▸ What you should do: Repeat exactly, and only, the lines of the entries below from the one with "Python for .NET is" through the one with "# MicroPython", both ends included.

▸ Source texts of formatted documents:
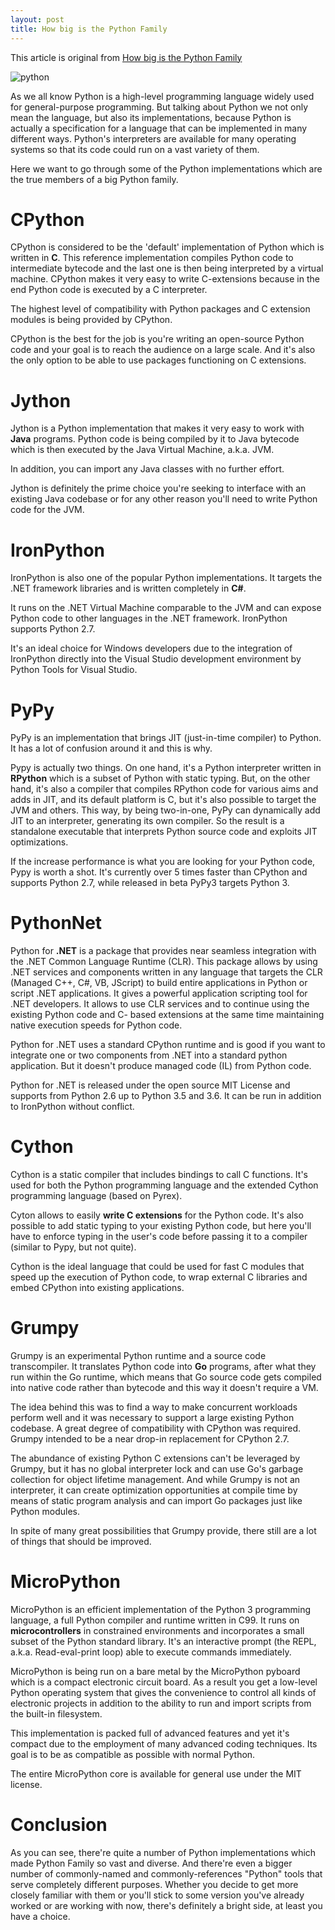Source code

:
 ```yaml
---
layout: post
title: How big is the Python Family
---
```


This article is original from [How big is the Python Family](https://py.checkio.org/blog/how-big-is-the-python-family/)

![python](https://static.checkio.org/media/blog/share/python_family.jpg)

As we all know Python is a high-level programming language widely used for general-purpose programming. But talking about Python we not only mean the language, but also its implementations, because Python is actually a specification for a language that can be implemented in many different ways. Python's interpreters are available for many operating systems so that its code could run on a vast variety of them.

Here we want to go through some of the Python implementations which are the true members of a big Python family.

# CPython

CPython is considered to be the 'default' implementation of Python which is written in **C**. This reference implementation compiles Python code to intermediate bytecode and the last one is then being interpreted by a virtual machine. CPython makes it very easy to write C-extensions because in the end Python code is executed by a C interpreter.

The highest level of compatibility with Python packages and C extension modules is being provided by CPython.

CPython is the best for the job is you're writing an open-source Python code and your goal is to reach the audience on a large scale. And it's also the only option to be able to use packages functioning on C extensions.

# Jython

Jython is a Python implementation that makes it very easy to work with **Java** programs. Python code is being compiled by it to Java bytecode which is then executed by the Java Virtual Machine, a.k.a. JVM.

In addition, you can import any Java classes with no further effort.

Jython is definitely the prime choice you're seeking to interface with an existing Java codebase or for any other reason you'll need to write Python code for the JVM.

# IronPython

IronPython is also one of the popular Python implementations. It targets the .NET framework libraries and is written completely in **C#**.

It runs on the .NET Virtual Machine comparable to the JVM and can expose Python code to other languages in the .NET framework. IronPython supports Python 2.7.

It's an ideal choice for Windows developers due to the integration of IronPython directly into the Visual Studio development environment by Python Tools for Visual Studio.

# PyPy

PyPy is an implementation that brings JIT (just-in-time compiler) to Python. It has a lot of confusion around it and this is why.

Pypy is actually two things. On one hand, it's a Python interpreter written in **RPython** which is a subset of Python with static typing. But, on the other hand, it's also a compiler that compiles RPython code for various aims and adds in JIT, and its default platform is C, but it's also possible to target the JVM and others. This way, by being two-in-one, PyPy can dynamically add JIT to an interpreter, generating its own compiler. So the result is a standalone executable that interprets Python source code and exploits JIT optimizations.

If the increase performance is what you are looking for your Python code, Pypy is worth a shot. It's currently over 5 times faster than CPython and supports Python 2.7, while released in beta PyPy3 targets Python 3.

# PythonNet

Python for **.NET** is a package that provides near seamless integration with the .NET Common Language Runtime (CLR). This package allows by using .NET services and components written in any language that targets the CLR (Managed C++, C#, VB, JScript) to build entire applications in Python or script .NET applications. It gives a powerful application scripting tool for .NET developers. It allows to use CLR services and to continue using the existing Python code and C- based extensions at the same time maintaining native execution speeds for Python code.

Python for .NET uses a standard CPython runtime and is good if you want to integrate one or two components from .NET into a standard python application. But it doesn't produce managed code (IL) from Python code.

Python for .NET is released under the open source MIT License and supports from Python 2.6 up to Python 3.5 and 3.6. It can be run in addition to IronPython without conflict.

# Cython

Cython is a static compiler that includes bindings to call C functions. It's used for both the Python programming language and the extended Cython programming language (based on Pyrex).

Cyton allows to easily **write C extensions** for the Python code. It's also possible to add static typing to your existing Python code, but here you'll have to enforce typing in the user's code before passing it to a compiler (similar to Pypy, but not quite).

Cython is the ideal language that could be used for fast C modules that speed up the execution of Python code, to wrap external C libraries and embed CPython into existing applications.

# Grumpy

Grumpy is an experimental Python runtime and a source code transcompiler. It translates Python code into **Go** programs, after what they run within the Go runtime, which means that Go source code gets compiled into native code rather than bytecode and this way it doesn't require a VM.

The idea behind this was to find a way to make concurrent workloads perform well and it was necessary to support a large existing Python codebase. A great degree of compatibility with CPython was required. Grumpy intended to be a near drop-in replacement for CPython 2.7.

The abundance of existing Python C extensions can't be leveraged by Grumpy, but it has no global interpreter lock and can use Go's garbage collection for object lifetime management. And while Grumpy is not an interpreter, it can create optimization opportunities at compile time by means of static program analysis and can import Go packages just like Python modules.

In spite of many great possibilities that Grumpy provide, there still are a lot of things that should be improved.

# MicroPython

MicroPython is an efficient implementation of the Python 3 programming language, a full Python compiler and runtime written in C99. It runs on **microcontrollers** in constrained environments and incorporates a small subset of the Python standard library. It's an interactive prompt (the REPL, a.k.a. Read-eval-print loop) able to execute commands immediately.

MicroPython is being run on a bare metal by the MicroPython pyboard which is a compact electronic circuit board. As a result you get a low-level Python operating system that gives the convenience to control all kinds of electronic projects in addition to the ability to run and import scripts from the built-in filesystem.

This implementation is packed full of advanced features and yet it's compact due to the employment of many advanced coding techniques. Its goal is to be as compatible as possible with normal Python.

The entire MicroPython core is available for general use under the MIT license.

# Conclusion

As you can see, there're quite a number of Python implementations which made Python Family so vast and diverse. And there're even a bigger number of commonly-named and commonly-references "Python" tools that serve completely different purposes. Whether you decide to get more closely familiar with them or you'll stick to some version you've already worked or are working with now, there's definitely a bright side, at least you have a choice.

▸ Solution to this problem:
Python for .NET is released under the open source MIT License and supports from Python 2.6 up to Python 3.5 and 3.6. It can be run in addition to IronPython without conflict.

# Cython

Cython is a static compiler that includes bindings to call C functions. It's used for both the Python programming language and the extended Cython programming language (based on Pyrex).

Cyton allows to easily **write C extensions** for the Python code. It's also possible to add static typing to your existing Python code, but here you'll have to enforce typing in the user's code before passing it to a compiler (similar to Pypy, but not quite).

Cython is the ideal language that could be used for fast C modules that speed up the execution of Python code, to wrap external C libraries and embed CPython into existing applications.

# Grumpy

Grumpy is an experimental Python runtime and a source code transcompiler. It translates Python code into **Go** programs, after what they run within the Go runtime, which means that Go source code gets compiled into native code rather than bytecode and this way it doesn't require a VM.

The idea behind this was to find a way to make concurrent workloads perform well and it was necessary to support a large existing Python codebase. A great degree of compatibility with CPython was required. Grumpy intended to be a near drop-in replacement for CPython 2.7.

The abundance of existing Python C extensions can't be leveraged by Grumpy, but it has no global interpreter lock and can use Go's garbage collection for object lifetime management. And while Grumpy is not an interpreter, it can create optimization opportunities at compile time by means of static program analysis and can import Go packages just like Python modules.

In spite of many great possibilities that Grumpy provide, there still are a lot of things that should be improved.

# MicroPython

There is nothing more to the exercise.